News / USA

    US Marks 12th Anniversary of 9/11 Terror Attacks

    Commemorations Held in Washington, New York, Pennsylvania on 9/11 Anniversaryi
    X
    September 11, 2013 6:49 PM
    Memorials are being held in New York, Washington and Pennsylvania to honor the victims of the September 11 terror attacks.
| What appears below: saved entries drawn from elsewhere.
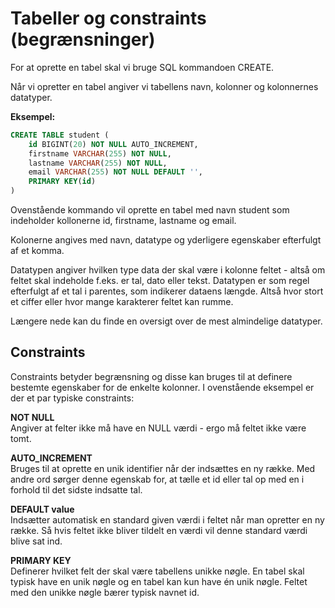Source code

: # Tabeller og constraints (begrænsninger)
For at oprette en tabel skal vi bruge SQL kommandoen CREATE.

Når vi opretter en tabel angiver vi tabellens navn, kolonner og kolonnernes datatyper.

**Eksempel:**
```sql
CREATE TABLE student (
	id BIGINT(20) NOT NULL AUTO_INCREMENT,
	firstname VARCHAR(255) NOT NULL,
	lastname VARCHAR(255) NOT NULL,
	email VARCHAR(255) NOT NULL DEFAULT '',
	PRIMARY KEY(id)
)
```

Ovenstående kommando vil oprette en tabel med navn student som indeholder kollonerne id, firstname, lastname og email.

Kolonerne angives med navn, datatype og yderligere egenskaber efterfulgt af et komma. 

Datatypen angiver hvilken type data der skal være i kolonne feltet - altså om feltet skal indeholde f.eks. er tal, dato eller tekst. Datatypen er som regel efterfulgt af et tal i parentes, som indikerer dataens længde. Altså hvor stort et ciffer eller hvor mange karakterer feltet kan rumme. 

Længere nede kan du finde en oversigt over de mest almindelige datatyper.

## Constraints
Constraints betyder begrænsning og disse kan bruges til at definere bestemte egenskaber for de enkelte kolonner. I ovenstående eksempel er der et par typiske constraints:

**NOT NULL**<br />
Angiver at felter ikke må have en NULL værdi - ergo må feltet ikke være tomt.

**AUTO_INCREMENT**<br />
Bruges til at oprette en unik identifier når der indsættes en ny række. Med andre ord sørger denne egenskab for, at tælle et id eller tal op med en i forhold til det sidste indsatte tal.

**DEFAULT value**<br />
Indsætter automatisk en standard given værdi i feltet når man opretter en ny række. Så hvis feltet ikke bliver tildelt en værdi vil denne standard værdi blive sat ind.

**PRIMARY KEY**<br />
Definerer hvilket felt der skal være tabellens unikke nøgle. En tabel skal typisk have en unik nøgle og en tabel kan kun have én unik nøgle. Feltet med den unikke nøgle bærer typisk navnet id.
VOA's Jeff Custer reports on the twelfth anniversary of the attacks on the Pentagon, New York's Twin Towers and United Airlines Flight 93.
    Pamela Dockins
    Americans have gathered to mark the anniversary of the September 11, 2001 terror attacks that killed nearly 3,000 people.  Solemn ceremonies have taken place near the sites of the attacks in New York, Washington and Pennsylvania.
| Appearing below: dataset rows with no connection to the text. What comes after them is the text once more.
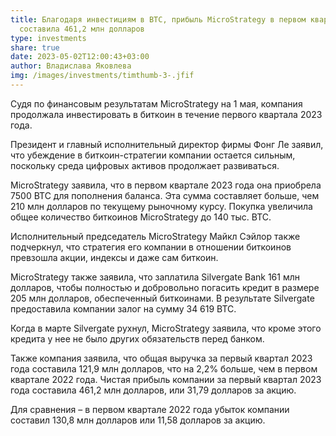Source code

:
 ```yaml
---
title: Благодаря инвестициям в BTC, прибыль MicroStrategy в первом квартале
  составила 461,2 млн долларов
type: investments
share: true
date: 2023-05-02T12:00:43+03:00
author: Владислава Яковлева
img: /images/investments/timthumb-3-.jfif
---
```

Судя по финансовым результатам MicroStrategy на 1 мая, компания продолжала инвестировать в биткоин в течение первого квартала 2023 года.

Президент и главный исполнительный директор фирмы Фонг Ле заявил, что убеждение в биткоин-стратегии компании остается сильным, поскольку среда цифровых активов продолжает развиваться.

MicroStrategy заявила, что в первом квартале 2023 года она приобрела 7500 BTC для пополнения баланса. Эта сумма составляет больше, чем 210 млн долларов по текущему рыночному курсу. Покупка увеличила общее количество биткоинов MicroStrategy до 140 тыс. BTC.

Исполнительный председатель MicroStrategy Майкл Сэйлор также подчеркнул, что стратегия его компании в отношении биткоинов превзошла акции, индексы и даже сам биткоин.

MicroStrategy также заявила, что заплатила Silvergate Bank 161 млн долларов, чтобы полностью и добровольно погасить кредит в размере 205 млн долларов, обеспеченный биткоинами. В результате Silvergate предоставила компании залог на сумму 34 619 BTC.

Когда в марте Silvergate рухнул, MicroStrategy заявила, что кроме этого кредита у нее не было других обязательств перед банком.

Также компания заявила, что общая выручка за первый квартал 2023 года составила 121,9 млн долларов, что на 2,2% больше, чем в первом квартале 2022 года. Чистая прибыль компании за первый квартал 2023 года составила 461,2 млн долларов, или 31,79 долларов за акцию.

Для сравнения – в первом квартале 2022 года убыток компании составил 130,8 млн долларов или 11,58 долларов за акцию.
    With music and prayers, friends and loved ones remembered those who perished when hijacked planes hit the towers of New York's World Trade Center.  They gathered at the site for what has become an annual event, reading of the names of the victims.

    For some readers, emotions were still raw, 12 years after the attacks.

    "You were more than just my daddy.  You were by best friend and I love you more than anything.  You will be in my heart always," the daughter of a 9/11 victim said after reading the name of her father.

    President Barack Obama, first lady Michelle Obama, Vice President Joe Biden, and Jill Biden bow their heads for a moment of silence on the South Lawn of the White House in Washington, Sept. 11, 2013.
    President Barack Obama, first lady Michelle Obama, Vice President Joe Biden, and Jill Biden bow their heads for a moment of silence on the South Lawn of the White House in Washington, Sept. 11, 2013.
    In Washington, President Barack Obama paid tribute to the victims.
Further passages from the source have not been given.